Alan Stern or John Spencer may correct or expand on this, but here's how I answered that question for the
February 6 Planetary Radio: "Once New Horizons passes Pluto, it will have only a very limited ability to change its course, which means that it can only study Kuiper belt objects that happen to lie within a roughly one-degree cone around its path. Unfortunately, none of the more famous Kuiper belt objects, including 2003 UB313, Quaoar, Chaos, Ixion, or Varuna, will lie within that cone. The mission planners do want to visit a reasonably large object, bigger than 50 kilometers in diameter, and hope to find one that has a different color from Pluto so may represent a different kind of evolutionary history. But no Kuiper belt object has yet been identified that fits the mission's criteria.

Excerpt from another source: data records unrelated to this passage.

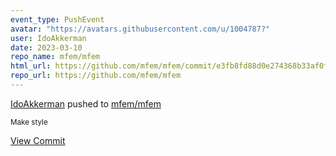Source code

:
 ```yaml
---
event_type: PushEvent
avatar: "https://avatars.githubusercontent.com/u/1004787?"
user: IdoAkkerman
date: 2023-03-10
repo_name: mfem/mfem
html_url: https://github.com/mfem/mfem/commit/e3fb8fd88d0e274368b33af0f3ee7131882e3213
repo_url: https://github.com/mfem/mfem
---
```


<a href='https://github.com/IdoAkkerman' target='_blank'>IdoAkkerman</a> pushed to <a href='https://github.com/mfem/mfem' target='_blank'>mfem/mfem</a>

<small>Make style</small>

<a href='https://github.com/mfem/mfem/commit/e3fb8fd88d0e274368b33af0f3ee7131882e3213' target='_blank'>View Commit</a>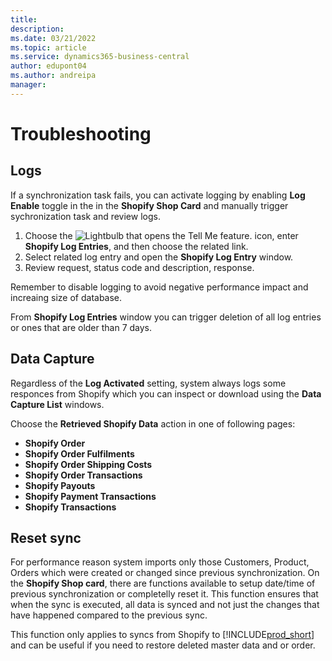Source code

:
 ```yaml
---
title: 
description: 
ms.date: 03/21/2022
ms.topic: article
ms.service: dynamics365-business-central
author: edupont04
ms.author: andreipa
manager: 
---
```




# Troubleshooting

## Logs

If a synchronization task fails, you can activate logging by enabling **Log Enable** toggle in the in the **Shopify Shop Card** and manually trigger sychronization task and review logs.

1. Choose the ![Lightbulb that opens the Tell Me feature.](../media/ui-search/search_small.png "Tell me what you want to do") icon, enter **Shopify Log Entries**, and then choose the related link.
2. Select related log entry and open the **Shopify Log Entry** window.
3. Review request, status code and description, response.

Remember to disable logging to avoid negative performance impact and increaing size of database.

From **Shopify Log Entries** window you can trigger deletion of all log entries or ones that are older than 7 days.

## Data Capture

Regardless of the **Log Activated** setting, system always logs some responces from Shopify which you can inspect or download using the **Data Capture List** windows.

Choose the **Retrieved Shopify Data** action in one of following pages:
- **Shopify Order**
- **Shopify Order Fulfilments**
- **Shopify Order Shipping Costs**
- **Shopify Order Transactions**
- **Shopify Payouts**
- **Shopify Payment Transactions**
- **Shopify Transactions**

## Reset sync

For performance reason system imports only those Customers, Product, Orders which were created or changed since previous synchronization. On the **Shopify Shop card**, there are functions available to setup date/time of previous synchronization or completelly reset it. This function ensures that when the sync is executed, all data is synced and not just the changes that have happened compared to the previous sync.

This function only applies to syncs from Shopify to [!INCLUDE[prod_short](../includes/prod_short.md)] and can be useful if you need to restore deleted master data and or order.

There are several excellent reasons for the New Horizons planners to delay their choice of Kuiper belt targets. First of all, which bodies would be in reach of New Horizons depended to a great extent on the spacecraft's launch date. But the most important reason is that the Kuiper belt objects that New Horizons will study have very likely not been discovered yet. Only about a thousand of them are now recognized and tracked. In fact, very few are known to lie in orbits near New Horizons' path, because New Horizons happens to be headed toward the galactic center. Astronomers have avoided searching for objects there because the density of the star field in that part of the sky makes it challenging to find them. But several new observatories and experiments are being developed that will multiply number of known objects by a factor of ten or more by the time New Horizons arrives at Pluto. For example, the Pan-STARRS observatory under construction by the University of Hawaii is a wide-field imager that will come online in 2009. It is estimated that Pan-STARRS could discover twenty thousand Kuiper belt objects over its operational lifetime, giving New Horizons lots of options."